WORK TASK:
The lines you return must be all those in the data that hold the string "Formatting".

MATERIAL PROVIDED:
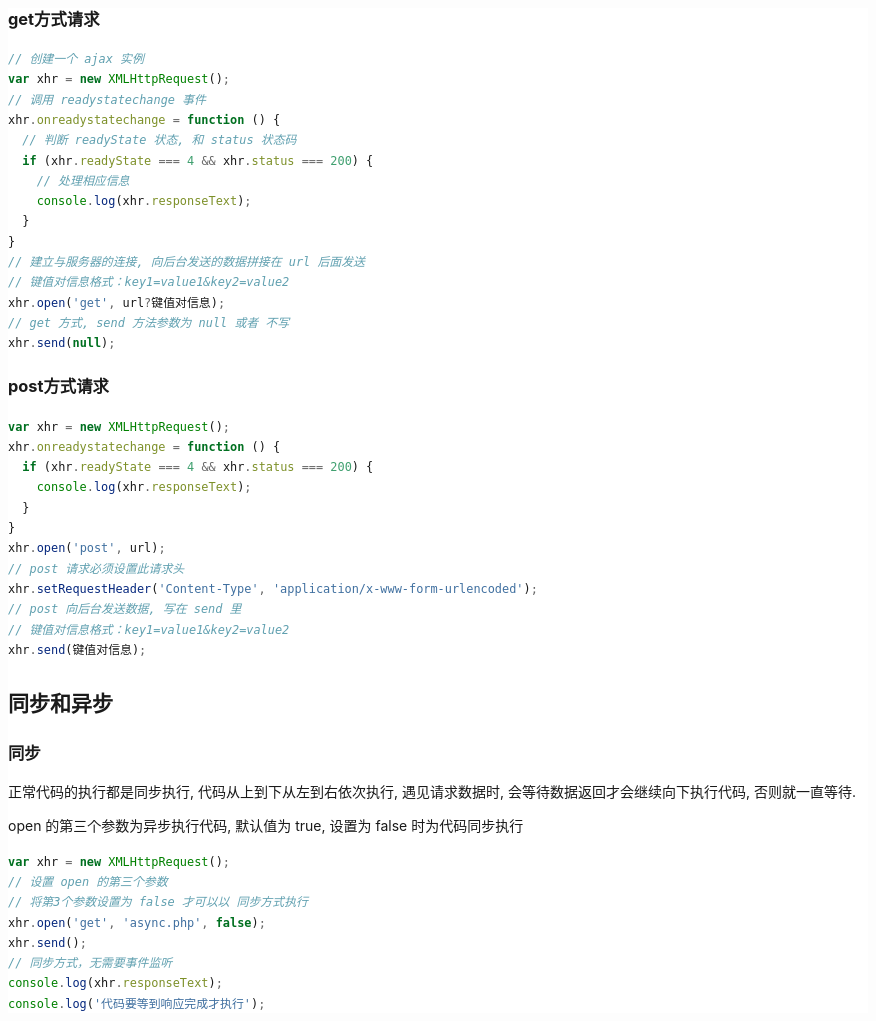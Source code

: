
 ```javascript
```

### get方式请求

```javascript
// 创建一个 ajax 实例
var xhr = new XMLHttpRequest();
// 调用 readystatechange 事件
xhr.onreadystatechange = function () {
  // 判断 readyState 状态, 和 status 状态码
  if (xhr.readyState === 4 && xhr.status === 200) {
    // 处理相应信息
    console.log(xhr.responseText);
  }
}
// 建立与服务器的连接, 向后台发送的数据拼接在 url 后面发送
// 键值对信息格式：key1=value1&key2=value2
xhr.open('get', url?键值对信息);
// get 方式, send 方法参数为 null 或者 不写
xhr.send(null);
```

### post方式请求

```javascript
var xhr = new XMLHttpRequest();
xhr.onreadystatechange = function () {
  if (xhr.readyState === 4 && xhr.status === 200) {
    console.log(xhr.responseText);
  }
}
xhr.open('post', url);
// post 请求必须设置此请求头
xhr.setRequestHeader('Content-Type', 'application/x-www-form-urlencoded');
// post 向后台发送数据, 写在 send 里
// 键值对信息格式：key1=value1&key2=value2
xhr.send(键值对信息);
```

## 同步和异步

### 同步

正常代码的执行都是同步执行, 代码从上到下从左到右依次执行, 遇见请求数据时, 会等待数据返回才会继续向下执行代码, 否则就一直等待.

open 的第三个参数为异步执行代码, 默认值为 true, 设置为 false 时为代码同步执行

```javascript
var xhr = new XMLHttpRequest();
// 设置 open 的第三个参数
// 将第3个参数设置为 false 才可以以 同步方式执行
xhr.open('get', 'async.php', false);
xhr.send();
// 同步方式，无需要事件监听
console.log(xhr.responseText);
console.log('代码要等到响应完成才执行');
```
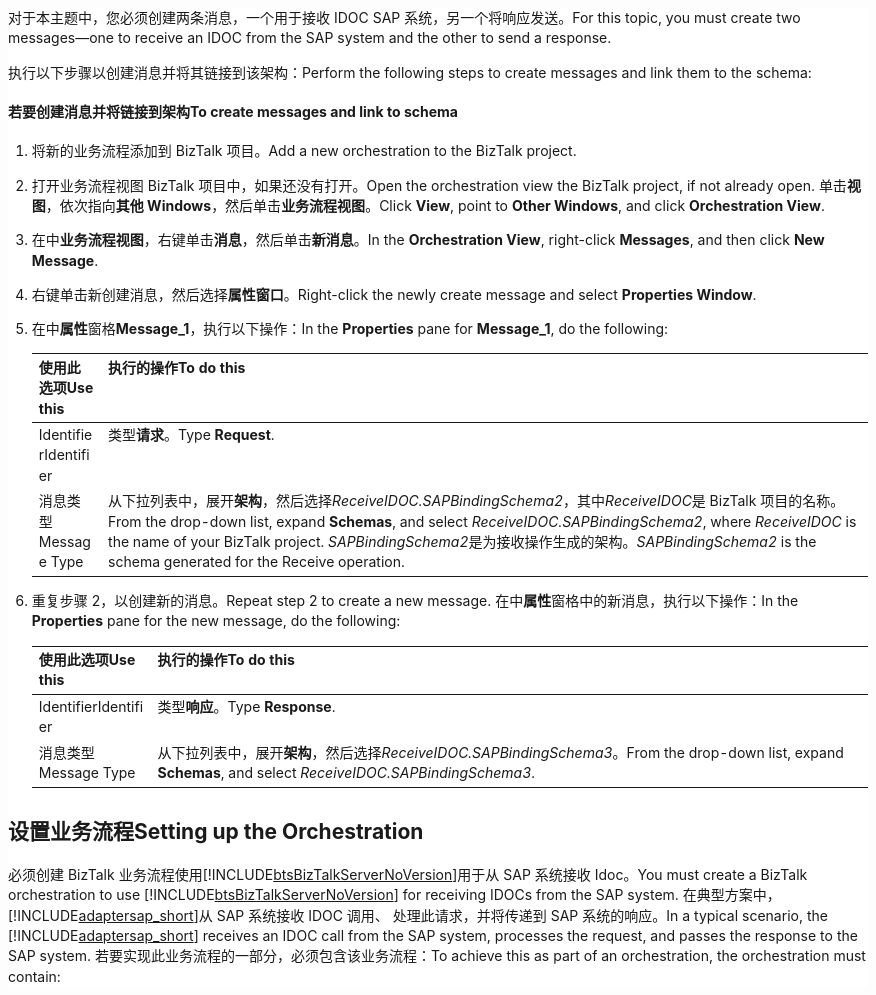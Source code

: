  <span data-ttu-id="6e53e-190">对于本主题中，您必须创建两条消息，一个用于接收 IDOC SAP 系统，另一个将响应发送。</span><span class="sxs-lookup"><span data-stu-id="6e53e-190">For this topic, you must create two messages—one to receive an IDOC from the SAP system and the other to send a response.</span></span>  

 <span data-ttu-id="6e53e-191">执行以下步骤以创建消息并将其链接到该架构：</span><span class="sxs-lookup"><span data-stu-id="6e53e-191">Perform the following steps to create messages and link them to the schema:</span></span>  

#### <a name="to-create-messages-and-link-to-schema"></a><span data-ttu-id="6e53e-192">若要创建消息并将链接到架构</span><span class="sxs-lookup"><span data-stu-id="6e53e-192">To create messages and link to schema</span></span>  

1.  <span data-ttu-id="6e53e-193">将新的业务流程添加到 BizTalk 项目。</span><span class="sxs-lookup"><span data-stu-id="6e53e-193">Add a new orchestration to the BizTalk project.</span></span>  

2.  <span data-ttu-id="6e53e-194">打开业务流程视图 BizTalk 项目中，如果还没有打开。</span><span class="sxs-lookup"><span data-stu-id="6e53e-194">Open the orchestration view the BizTalk project, if not already open.</span></span> <span data-ttu-id="6e53e-195">单击**视图**，依次指向**其他 Windows**，然后单击**业务流程视图**。</span><span class="sxs-lookup"><span data-stu-id="6e53e-195">Click **View**, point to **Other Windows**, and click **Orchestration View**.</span></span>  

3.  <span data-ttu-id="6e53e-196">在中**业务流程视图**，右键单击**消息**，然后单击**新消息**。</span><span class="sxs-lookup"><span data-stu-id="6e53e-196">In the **Orchestration View**, right-click **Messages**, and then click **New Message**.</span></span>  

4.  <span data-ttu-id="6e53e-197">右键单击新创建消息，然后选择**属性窗口**。</span><span class="sxs-lookup"><span data-stu-id="6e53e-197">Right-click the newly create message and select **Properties Window**.</span></span>  

5.  <span data-ttu-id="6e53e-198">在中**属性**窗格**Message_1**，执行以下操作：</span><span class="sxs-lookup"><span data-stu-id="6e53e-198">In the **Properties** pane for **Message_1**, do the following:</span></span>  

    |<span data-ttu-id="6e53e-199">使用此选项</span><span class="sxs-lookup"><span data-stu-id="6e53e-199">Use this</span></span>|<span data-ttu-id="6e53e-200">执行的操作</span><span class="sxs-lookup"><span data-stu-id="6e53e-200">To do this</span></span>|  
    |--------------|----------------|  
    |<span data-ttu-id="6e53e-201">Identifier</span><span class="sxs-lookup"><span data-stu-id="6e53e-201">Identifier</span></span>|<span data-ttu-id="6e53e-202">类型**请求**。</span><span class="sxs-lookup"><span data-stu-id="6e53e-202">Type **Request**.</span></span>|  
    |<span data-ttu-id="6e53e-203">消息类型</span><span class="sxs-lookup"><span data-stu-id="6e53e-203">Message Type</span></span>|<span data-ttu-id="6e53e-204">从下拉列表中，展开**架构**，然后选择*ReceiveIDOC.SAPBindingSchema2*，其中*ReceiveIDOC*是 BizTalk 项目的名称。</span><span class="sxs-lookup"><span data-stu-id="6e53e-204">From the drop-down list, expand **Schemas**, and select *ReceiveIDOC.SAPBindingSchema2*, where *ReceiveIDOC* is the name of your BizTalk project.</span></span> <span data-ttu-id="6e53e-205">*SAPBindingSchema2*是为接收操作生成的架构。</span><span class="sxs-lookup"><span data-stu-id="6e53e-205">*SAPBindingSchema2* is the schema generated for the Receive operation.</span></span>|  

6.  <span data-ttu-id="6e53e-206">重复步骤 2，以创建新的消息。</span><span class="sxs-lookup"><span data-stu-id="6e53e-206">Repeat step 2 to create a new message.</span></span> <span data-ttu-id="6e53e-207">在中**属性**窗格中的新消息，执行以下操作：</span><span class="sxs-lookup"><span data-stu-id="6e53e-207">In the **Properties** pane for the new message, do the following:</span></span>  

    |<span data-ttu-id="6e53e-208">使用此选项</span><span class="sxs-lookup"><span data-stu-id="6e53e-208">Use this</span></span>|<span data-ttu-id="6e53e-209">执行的操作</span><span class="sxs-lookup"><span data-stu-id="6e53e-209">To do this</span></span>|  
    |--------------|----------------|  
    |<span data-ttu-id="6e53e-210">Identifier</span><span class="sxs-lookup"><span data-stu-id="6e53e-210">Identifier</span></span>|<span data-ttu-id="6e53e-211">类型**响应**。</span><span class="sxs-lookup"><span data-stu-id="6e53e-211">Type **Response**.</span></span>|  
    |<span data-ttu-id="6e53e-212">消息类型</span><span class="sxs-lookup"><span data-stu-id="6e53e-212">Message Type</span></span>|<span data-ttu-id="6e53e-213">从下拉列表中，展开**架构**，然后选择*ReceiveIDOC.SAPBindingSchema3*。</span><span class="sxs-lookup"><span data-stu-id="6e53e-213">From the drop-down list, expand **Schemas**, and select *ReceiveIDOC.SAPBindingSchema3*.</span></span>|  

## <a name="setting-up-the-orchestration"></a><span data-ttu-id="6e53e-214">设置业务流程</span><span class="sxs-lookup"><span data-stu-id="6e53e-214">Setting up the Orchestration</span></span>  
 <span data-ttu-id="6e53e-215">必须创建 BizTalk 业务流程使用[!INCLUDE[btsBizTalkServerNoVersion](../../includes/btsbiztalkservernoversion-md.md)]用于从 SAP 系统接收 Idoc。</span><span class="sxs-lookup"><span data-stu-id="6e53e-215">You must create a BizTalk orchestration to use [!INCLUDE[btsBizTalkServerNoVersion](../../includes/btsbiztalkservernoversion-md.md)] for receiving IDOCs from the SAP system.</span></span> <span data-ttu-id="6e53e-216">在典型方案中，[!INCLUDE[adaptersap_short](../../includes/adaptersap-short-md.md)]从 SAP 系统接收 IDOC 调用、 处理此请求，并将传递到 SAP 系统的响应。</span><span class="sxs-lookup"><span data-stu-id="6e53e-216">In a typical scenario, the [!INCLUDE[adaptersap_short](../../includes/adaptersap-short-md.md)] receives an IDOC call from the SAP system, processes the request, and passes the response to the SAP system.</span></span> <span data-ttu-id="6e53e-217">若要实现此业务流程的一部分，必须包含该业务流程：</span><span class="sxs-lookup"><span data-stu-id="6e53e-217">To achieve this as part of an orchestration, the orchestration must contain:</span></span>  
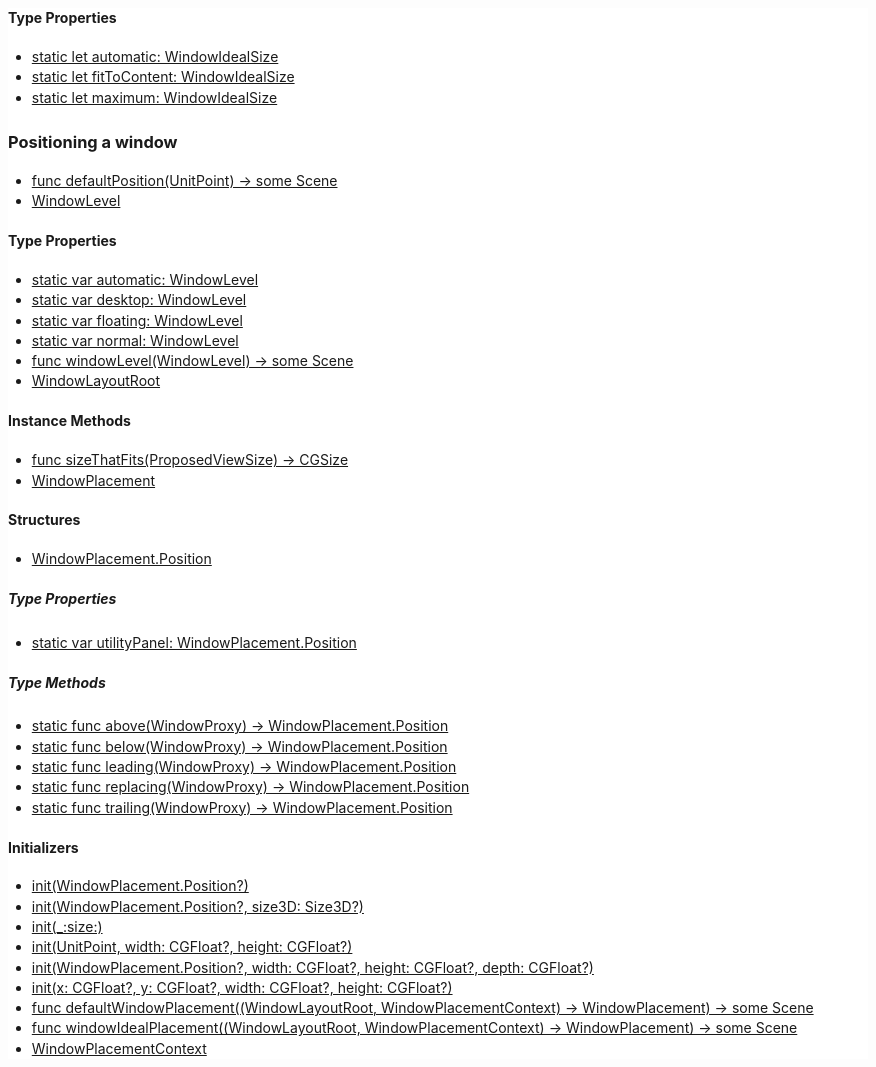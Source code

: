 #### Type Properties

- [static let automatic: WindowIdealSize](/documentation/swiftui/windowidealsize/automatic)
- [static let fitToContent: WindowIdealSize](/documentation/swiftui/windowidealsize/fittocontent)
- [static let maximum: WindowIdealSize](/documentation/swiftui/windowidealsize/maximum)

### Positioning a window

- [func defaultPosition(UnitPoint) -> some Scene](/documentation/swiftui/scene/defaultposition(_:))
- [WindowLevel](/documentation/swiftui/windowlevel)

#### Type Properties

- [static var automatic: WindowLevel](/documentation/swiftui/windowlevel/automatic)
- [static var desktop: WindowLevel](/documentation/swiftui/windowlevel/desktop)
- [static var floating: WindowLevel](/documentation/swiftui/windowlevel/floating)
- [static var normal: WindowLevel](/documentation/swiftui/windowlevel/normal)
- [func windowLevel(WindowLevel) -> some Scene](/documentation/swiftui/scene/windowlevel(_:))
- [WindowLayoutRoot](/documentation/swiftui/windowlayoutroot)

#### Instance Methods

- [func sizeThatFits(ProposedViewSize) -> CGSize](/documentation/swiftui/windowlayoutroot/sizethatfits(_:))
- [WindowPlacement](/documentation/swiftui/windowplacement)

#### Structures

- [WindowPlacement.Position](/documentation/swiftui/windowplacement/position)

##### Type Properties

- [static var utilityPanel: WindowPlacement.Position](/documentation/swiftui/windowplacement/position/utilitypanel)

##### Type Methods

- [static func above(WindowProxy) -> WindowPlacement.Position](/documentation/swiftui/windowplacement/position/above(_:))
- [static func below(WindowProxy) -> WindowPlacement.Position](/documentation/swiftui/windowplacement/position/below(_:))
- [static func leading(WindowProxy) -> WindowPlacement.Position](/documentation/swiftui/windowplacement/position/leading(_:))
- [static func replacing(WindowProxy) -> WindowPlacement.Position](/documentation/swiftui/windowplacement/position/replacing(_:))
- [static func trailing(WindowProxy) -> WindowPlacement.Position](/documentation/swiftui/windowplacement/position/trailing(_:))

#### Initializers

- [init(WindowPlacement.Position?)](/documentation/swiftui/windowplacement/init(_:))
- [init(WindowPlacement.Position?, size3D: Size3D?)](/documentation/swiftui/windowplacement/init(_:size3d:))
- [init(_:size:)](/documentation/swiftui/windowplacement/init(_:size:))
- [init(UnitPoint, width: CGFloat?, height: CGFloat?)](/documentation/swiftui/windowplacement/init(_:width:height:))
- [init(WindowPlacement.Position?, width: CGFloat?, height: CGFloat?, depth: CGFloat?)](/documentation/swiftui/windowplacement/init(_:width:height:depth:))
- [init(x: CGFloat?, y: CGFloat?, width: CGFloat?, height: CGFloat?)](/documentation/swiftui/windowplacement/init(x:y:width:height:))
- [func defaultWindowPlacement((WindowLayoutRoot, WindowPlacementContext) -> WindowPlacement) -> some Scene](/documentation/swiftui/scene/defaultwindowplacement(_:))
- [func windowIdealPlacement((WindowLayoutRoot, WindowPlacementContext) -> WindowPlacement) -> some Scene](/documentation/swiftui/scene/windowidealplacement(_:))
- [WindowPlacementContext](/documentation/swiftui/windowplacementcontext)
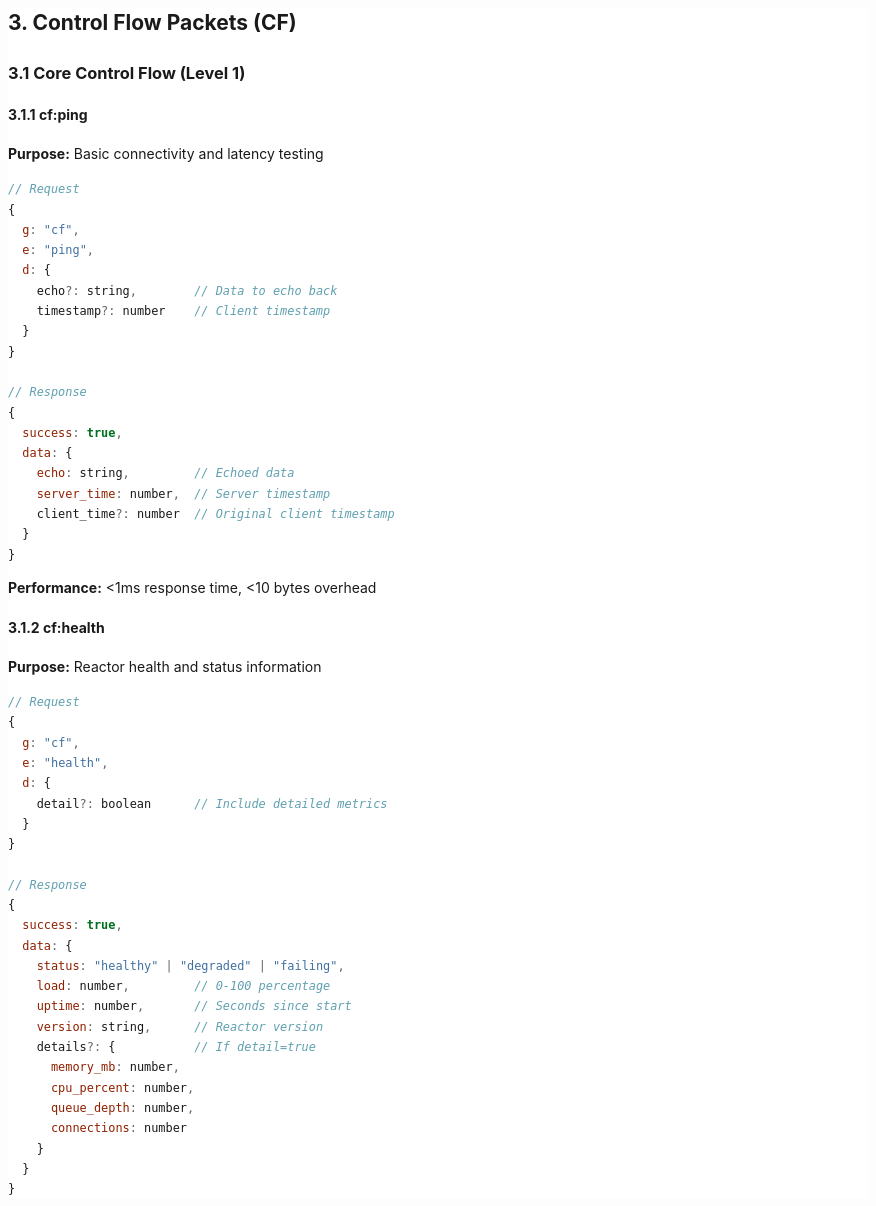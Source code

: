 
## 3. Control Flow Packets (CF)

### 3.1 Core Control Flow (Level 1)

#### 3.1.1 cf:ping
**Purpose:** Basic connectivity and latency testing

```javascript
// Request
{
  g: "cf",
  e: "ping",
  d: {
    echo?: string,        // Data to echo back
    timestamp?: number    // Client timestamp
  }
}

// Response
{
  success: true,
  data: {
    echo: string,         // Echoed data
    server_time: number,  // Server timestamp
    client_time?: number  // Original client timestamp
  }
}
```

**Performance:** <1ms response time, <10 bytes overhead

#### 3.1.2 cf:health
**Purpose:** Reactor health and status information

```javascript
// Request
{
  g: "cf",
  e: "health",
  d: {
    detail?: boolean      // Include detailed metrics
  }
}

// Response
{
  success: true,
  data: {
    status: "healthy" | "degraded" | "failing",
    load: number,         // 0-100 percentage
    uptime: number,       // Seconds since start
    version: string,      // Reactor version
    details?: {           // If detail=true
      memory_mb: number,
      cpu_percent: number,
      queue_depth: number,
      connections: number
    }
  }
}
```
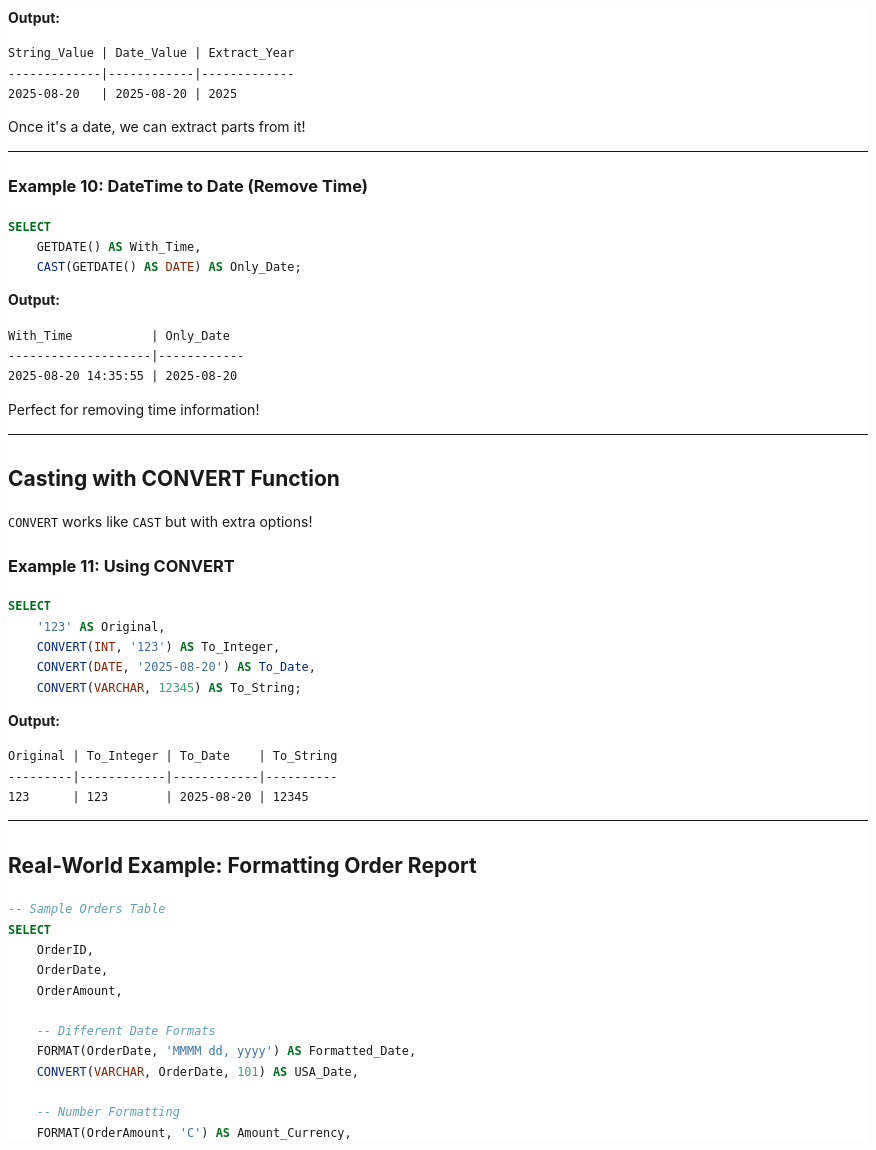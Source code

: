 **Output:**
```
String_Value | Date_Value | Extract_Year
-------------|------------|-------------
2025-08-20   | 2025-08-20 | 2025
```

Once it's a date, we can extract parts from it!

---

### Example 10: DateTime to Date (Remove Time)

```sql
SELECT 
    GETDATE() AS With_Time,
    CAST(GETDATE() AS DATE) AS Only_Date;
```

**Output:**
```
With_Time           | Only_Date
--------------------|------------
2025-08-20 14:35:55 | 2025-08-20
```

Perfect for removing time information!

---

## Casting with CONVERT Function

`CONVERT` works like `CAST` but with extra options!

### Example 11: Using CONVERT

```sql
SELECT 
    '123' AS Original,
    CONVERT(INT, '123') AS To_Integer,
    CONVERT(DATE, '2025-08-20') AS To_Date,
    CONVERT(VARCHAR, 12345) AS To_String;
```

**Output:**
```
Original | To_Integer | To_Date    | To_String
---------|------------|------------|----------
123      | 123        | 2025-08-20 | 12345
```

---

## Real-World Example: Formatting Order Report

```sql
-- Sample Orders Table
SELECT 
    OrderID,
    OrderDate,
    OrderAmount,
    
    -- Different Date Formats
    FORMAT(OrderDate, 'MMMM dd, yyyy') AS Formatted_Date,
    CONVERT(VARCHAR, OrderDate, 101) AS USA_Date,
    
    -- Number Formatting
    FORMAT(OrderAmount, 'C') AS Amount_Currency,
```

THE COMPLETED TASK:
## Real-World Example: Formatting Order Report
    -- Number Formatting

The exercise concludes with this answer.